Prompt
What lines in the entries below contain the word "Davis"? Copy all of them.

Exercise data
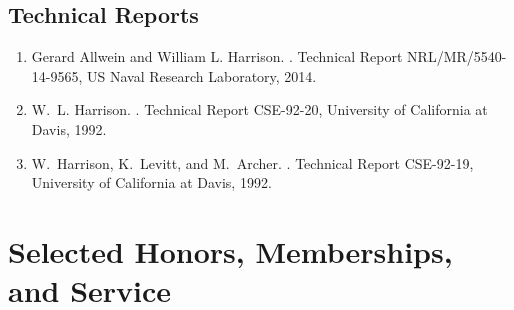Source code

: \documentclass[12pt]{article} %
\begin{document}
\subsection*{Technical Reports}



\begin{enumerate}[leftmargin=0.0mm]

\item
Gerard Allwein and William L. Harrison.
.
\newblock Technical Report NRL/MR/5540-14-9565, US Naval Research Laboratory, 2014. 

\item
W.~L. Harrison.
.
\newblock Technical Report CSE-92-20, University of California at Davis, 1992.


\item
W.~Harrison, K.~Levitt, and M.~Archer.
.
\newblock Technical Report CSE-92-19, University of California at Davis, 1992.

\end{enumerate}


\section*{Selected Honors, Memberships, and Service}
\end{document}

Solution for this problem
\newblock Technical Report CSE-92-20, University of California at Davis, 1992.
\newblock Technical Report CSE-92-19, University of California at Davis, 1992.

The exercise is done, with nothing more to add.